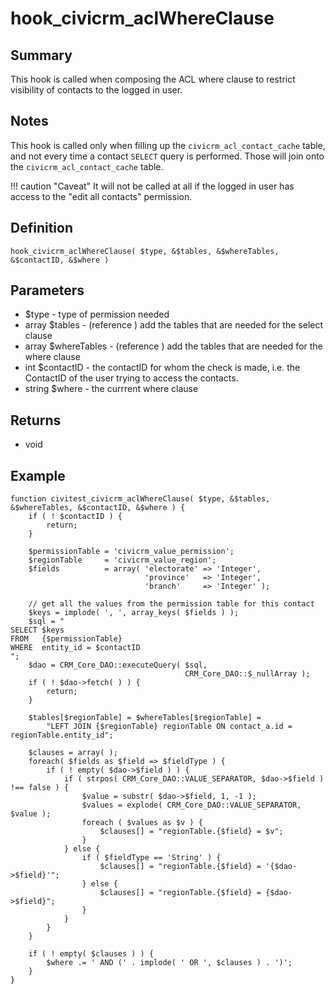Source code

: # hook_civicrm_aclWhereClause

## Summary

This hook is called when composing the ACL where clause to restrict
visibility of contacts to the logged in user.

## Notes

This hook is called only when filling up the
`civicrm_acl_contact_cache` table, and not every time a contact `SELECT`
query is performed. Those will join onto the
`civicrm_acl_contact_cache` table.

!!! caution "Caveat"
    It will not be called at all if the logged in user has access to the "edit all contacts" permission.

## Definition

    hook_civicrm_aclWhereClause( $type, &$tables, &$whereTables, &$contactID, &$where )

## Parameters

-   $type - type of permission needed
-   array $tables - (reference ) add the tables that are needed for the
    select clause
-   array $whereTables - (reference ) add the tables that are needed
    for the where clause
-   int $contactID - the contactID for whom the check is made, i.e. the ContactID of
    the user trying to access the contacts.
-   string $where - the currrent where clause

## Returns

-   void

## Example

    function civitest_civicrm_aclWhereClause( $type, &$tables, &$whereTables, &$contactID, &$where ) {
        if ( ! $contactID ) {
            return;
        }

        $permissionTable = 'civicrm_value_permission';
        $regionTable     = 'civicrm_value_region';
        $fields          = array( 'electorate' => 'Integer',
                                  'province'   => 'Integer',
                                  'branch'     => 'Integer' );

        // get all the values from the permission table for this contact
        $keys = implode( ', ', array_keys( $fields ) );
        $sql = "
    SELECT $keys
    FROM   {$permissionTable}
    WHERE  entity_id = $contactID
    ";
        $dao = CRM_Core_DAO::executeQuery( $sql,
                                           CRM_Core_DAO::$_nullArray );
        if ( ! $dao->fetch( ) ) {
            return;
        }

        $tables[$regionTable] = $whereTables[$regionTable] =
            "LEFT JOIN {$regionTable} regionTable ON contact_a.id = regionTable.entity_id";

        $clauses = array( );
        foreach( $fields as $field => $fieldType ) {
            if ( ! empty( $dao->$field ) ) {
                if ( strpos( CRM_Core_DAO::VALUE_SEPARATOR, $dao->$field ) !== false ) {
                    $value = substr( $dao->$field, 1, -1 );
                    $values = explode( CRM_Core_DAO::VALUE_SEPARATOR, $value );
                    foreach ( $values as $v ) {
                        $clauses[] = "regionTable.{$field} = $v";
                    }
                } else {
                    if ( $fieldType == 'String' ) {
                        $clauses[] = "regionTable.{$field} = '{$dao->$field}'";
                    } else {
                        $clauses[] = "regionTable.{$field} = {$dao->$field}";
                    }
                }
            }
        }

        if ( ! empty( $clauses ) ) {
            $where .= ' AND (' . implode( ' OR ', $clauses ) . ')';
        }
    }
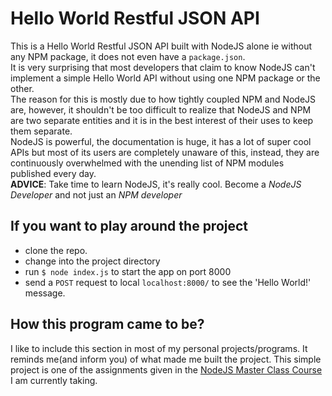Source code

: # Hello World Restful JSON API
This is a Hello World Restful JSON API built with NodeJS alone ie without any NPM package, it does not even have a `package.json`.  
It is very surprising that most developers that claim to know NodeJS can't implement a simple Hello World API without using one NPM package or the other.   
The reason for this is mostly due to how tightly coupled NPM and NodeJS are, however, it shouldn't be too difficult to realize that NodeJS and NPM are two separate entities and it is in the best interest of their uses to keep them separate.  
NodeJS is powerful, the documentation is huge, it has a lot of super cool APIs but most of its users are completely unaware of this, instead, they are continuously overwhelmed with the unending list of NPM modules published every day.  
**ADVICE**: Take time to learn NodeJS, it's really cool. Become a *NodeJS Developer* and not just an *NPM developer*

## If you want to play around the project
* clone the repo.
* change into the project directory
* run `$ node index.js` to start the app on port 8000
* send a `POST` request to local `localhost:8000/` to see the 'Hello World!' message.

## How this program came to be?
I like to include this section in most of my personal projects/programs. It reminds me(and inform you) of what made me built the project. 
This simple project is one of the assignments given in the [NodeJS Master Class Course](https://pirple.thinkific.com/courses/the-nodejs-master-class#cst-v2-section-ad04065c69) I am currently taking.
--
● REQUIRED WORK: Each line above is to be copied exactly, and the pictures are to be dropped.

● SOLUTION FOR THIS TASK:
Source code

: # hook_civicrm_aclWhereClause

## Summary

This hook is called when composing the ACL where clause to restrict
visibility of contacts to the logged in user.

## Notes

This hook is called only when filling up the
`civicrm_acl_contact_cache` table, and not every time a contact `SELECT`
query is performed. Those will join onto the
`civicrm_acl_contact_cache` table.

!!! caution "Caveat"
    It will not be called at all if the logged in user has access to the "edit all contacts" permission.

## Definition

    hook_civicrm_aclWhereClause( $type, &$tables, &$whereTables, &$contactID, &$where )

## Parameters

-   $type - type of permission needed
-   array $tables - (reference ) add the tables that are needed for the
    select clause
-   array $whereTables - (reference ) add the tables that are needed
    for the where clause
-   int $contactID - the contactID for whom the check is made, i.e. the ContactID of
    the user trying to access the contacts.
-   string $where - the currrent where clause

## Returns

-   void

## Example

    function civitest_civicrm_aclWhereClause( $type, &$tables, &$whereTables, &$contactID, &$where ) {
        if ( ! $contactID ) {
            return;
        }

        $permissionTable = 'civicrm_value_permission';
        $regionTable     = 'civicrm_value_region';
        $fields          = array( 'electorate' => 'Integer',
                                  'province'   => 'Integer',
                                  'branch'     => 'Integer' );

        // get all the values from the permission table for this contact
        $keys = implode( ', ', array_keys( $fields ) );
        $sql = "
    SELECT $keys
    FROM   {$permissionTable}
    WHERE  entity_id = $contactID
    ";
        $dao = CRM_Core_DAO::executeQuery( $sql,
                                           CRM_Core_DAO::$_nullArray );
        if ( ! $dao->fetch( ) ) {
            return;
        }

        $tables[$regionTable] = $whereTables[$regionTable] =
            "LEFT JOIN {$regionTable} regionTable ON contact_a.id = regionTable.entity_id";

        $clauses = array( );
        foreach( $fields as $field => $fieldType ) {
            if ( ! empty( $dao->$field ) ) {
                if ( strpos( CRM_Core_DAO::VALUE_SEPARATOR, $dao->$field ) !== false ) {
                    $value = substr( $dao->$field, 1, -1 );
                    $values = explode( CRM_Core_DAO::VALUE_SEPARATOR, $value );
                    foreach ( $values as $v ) {
                        $clauses[] = "regionTable.{$field} = $v";
                    }
                } else {
                    if ( $fieldType == 'String' ) {
                        $clauses[] = "regionTable.{$field} = '{$dao->$field}'";
                    } else {
                        $clauses[] = "regionTable.{$field} = {$dao->$field}";
                    }
                }
            }
        }

        if ( ! empty( $clauses ) ) {
            $where .= ' AND (' . implode( ' OR ', $clauses ) . ')';
        }
    }
Source code

: # Hello World Restful JSON API
This is a Hello World Restful JSON API built with NodeJS alone ie without any NPM package, it does not even have a `package.json`.  
It is very surprising that most developers that claim to know NodeJS can't implement a simple Hello World API without using one NPM package or the other.   
The reason for this is mostly due to how tightly coupled NPM and NodeJS are, however, it shouldn't be too difficult to realize that NodeJS and NPM are two separate entities and it is in the best interest of their uses to keep them separate.  
NodeJS is powerful, the documentation is huge, it has a lot of super cool APIs but most of its users are completely unaware of this, instead, they are continuously overwhelmed with the unending list of NPM modules published every day.  
**ADVICE**: Take time to learn NodeJS, it's really cool. Become a *NodeJS Developer* and not just an *NPM developer*

## If you want to play around the project
* clone the repo.
* change into the project directory
* run `$ node index.js` to start the app on port 8000
* send a `POST` request to local `localhost:8000/` to see the 'Hello World!' message.

## How this program came to be?
I like to include this section in most of my personal projects/programs. It reminds me(and inform you) of what made me built the project. 
This simple project is one of the assignments given in the [NodeJS Master Class Course](https://pirple.thinkific.com/courses/the-nodejs-master-class#cst-v2-section-ad04065c69) I am currently taking.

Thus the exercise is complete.